Mental Health and Exercise: What’s the big deal?
To be consumed alongside the Instagram and Podcast series of the same name, this series aims to look through the world of strength training through the lens of mental health and sheds light on different people with different living, working, or health conditions.
What does the current landscape of mental health support look like?
As we know, mental health places a considerable burden on the individual, the social support network, and the healthcare system as a whole. Over the years, research engaging in exercise has been demonstrated to improve mental health outcomes comparable to medication.
Exercise is medicine.
We’ll hear this phrase touted from all parties that practice in the area of exercise for health. There’s already a lot of support in place for someone with conditions like cardiovascular disease or diabetes to begin exercising. There is a growing network of Allied Health Practitioners who are pushing for exercise to be considered among treatment options for people with mental illness.
Despite an impressive body of evidence supporting exercise as a treatment option for mental health, healthcare support systems are yet to catch up, only offering exercise or exercise-related therapies to people with chronic musculoskeletal, cardiovascular, or metabolic conditions.

Who funds support for mental health?
The COVID-19 pandemic jettisoned mental health to the early 2020’s zeitgeist, sparking conversations and actions built to further education and support into mental health. Part of this was the Australian Medicare system adding further funding towards psychological interventions, increasing the rebate sessions from 10 to 20 per calendar year.
This was undoubtedly a positive move but knowing that exercise interventions also improved mental health outcomes, exercise-based professionals were still left by the wayside. Obviously the huge growth in online personal training groups were a positive, financially accessible step but for people without experience or fondness of these modalities, it was difficult to break through into exercise for health.
How else can I get support?
We won’t touch on the NDIS system here as that is going to be covered in a separate blog.
In the case of support for Medicare/DVA, Return to Work or other insurance claims, all too often we see a trend of treatment approvals based on table top tests rather than the mental health of the patient related to either the injury or factors around the injury.
“Range of motion is good? Good.”
“Oh they’re still anxious and in pain? Get them into a psychologist that may be available in 3 months.”
***Just a quick note: I am not saying don’t see a psychologist. I am merely explaining how, as an exercise-based healthcare professional, we are overlooked on the mental health assistance we provide on a smaller but more frequent basis.***
This can obviously be very frustrating on our level of client interactions and the pride we put into our client care.
Good news is that at the time of writing this, The Queensland Mental Health Select Committee released an enquiry to increase opportunities to improve mental health outcomes for Queenslanders. Part of this was a recommendation to integrate dietitians and exercise physiologists within the mental health workforce to provide more holistic care to people experiencing mental and physical health comorbidities.
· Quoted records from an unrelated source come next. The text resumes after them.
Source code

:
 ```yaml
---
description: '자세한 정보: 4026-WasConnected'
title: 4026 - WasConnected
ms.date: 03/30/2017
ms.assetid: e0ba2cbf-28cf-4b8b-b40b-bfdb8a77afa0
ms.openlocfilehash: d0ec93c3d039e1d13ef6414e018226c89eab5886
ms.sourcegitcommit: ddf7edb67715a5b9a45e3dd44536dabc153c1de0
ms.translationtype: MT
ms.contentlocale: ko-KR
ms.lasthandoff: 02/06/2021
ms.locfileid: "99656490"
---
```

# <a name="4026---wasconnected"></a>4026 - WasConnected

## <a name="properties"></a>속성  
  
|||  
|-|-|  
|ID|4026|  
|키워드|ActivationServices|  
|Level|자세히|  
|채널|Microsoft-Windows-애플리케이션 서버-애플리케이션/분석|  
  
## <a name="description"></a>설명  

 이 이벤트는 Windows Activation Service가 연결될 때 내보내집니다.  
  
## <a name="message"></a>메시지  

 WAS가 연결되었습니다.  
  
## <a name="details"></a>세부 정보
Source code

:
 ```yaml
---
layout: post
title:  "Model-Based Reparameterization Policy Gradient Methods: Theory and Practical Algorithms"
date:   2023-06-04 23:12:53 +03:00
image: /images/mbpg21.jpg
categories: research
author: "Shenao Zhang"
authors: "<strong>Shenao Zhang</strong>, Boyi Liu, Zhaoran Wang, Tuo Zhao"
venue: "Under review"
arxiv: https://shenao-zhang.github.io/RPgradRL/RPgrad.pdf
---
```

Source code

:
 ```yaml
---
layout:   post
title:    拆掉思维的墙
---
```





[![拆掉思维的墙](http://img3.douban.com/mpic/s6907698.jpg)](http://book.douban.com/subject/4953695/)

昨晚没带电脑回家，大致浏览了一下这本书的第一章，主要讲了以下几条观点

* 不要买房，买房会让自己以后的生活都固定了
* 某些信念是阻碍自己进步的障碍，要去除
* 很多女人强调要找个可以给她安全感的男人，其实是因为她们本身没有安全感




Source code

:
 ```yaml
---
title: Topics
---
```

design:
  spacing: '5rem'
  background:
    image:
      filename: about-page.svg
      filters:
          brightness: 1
So how can we use exercise to support mental health?
Short answer from the research perspective is that there’s no specific findings comparing different modalities. The aim is having support in completing Australian Healthy Guidelines of 150min of vigorous or 300min of moderate-intensity physical activity.
My general argument stems from the social support engaging in frequent physical activity through varying modalities. Lifting can be empowering. Running can be exhausting. Yoga can be relaxing. A coach can act as the void you vent into (within reason).
Ok so, how do you create that support for an individual from exercise selection/ specificity?
From a programming perspective, we want to create a program that the client wants to do. Easier said than done. We might spend a bit more time introducing someone to the general feeling of movement, ensuring more difficult exercises can be done under supervision for a short time.
It’s honestly always surprising and a good feeling when a client with no previous enjoyment of strength training actually lights up when a movement feels good.
Perhaps this will become a program staple for now?
Depending on the experience and goals, we may need to employ some level of trickery to balance what we need to get out of the program and what the client wants to do in the program. This might entail;
More thinking
Less thinking
The famed “shit sandwich” approach
Simple movements
Complex movements
Ascending, descending, tri-, quad-, super- sets
Playing with volume, constraints, load, RPE, set numbers
It’s quite a bit to consider but that’s my role. You just do the thing, self-regulate, and communicate your findings.

Final thoughts…
There’s a lot to explore in the realm of mental health and secondary comorbidities which is why we’re going to continue plugging these blogs, podcasts, and posts.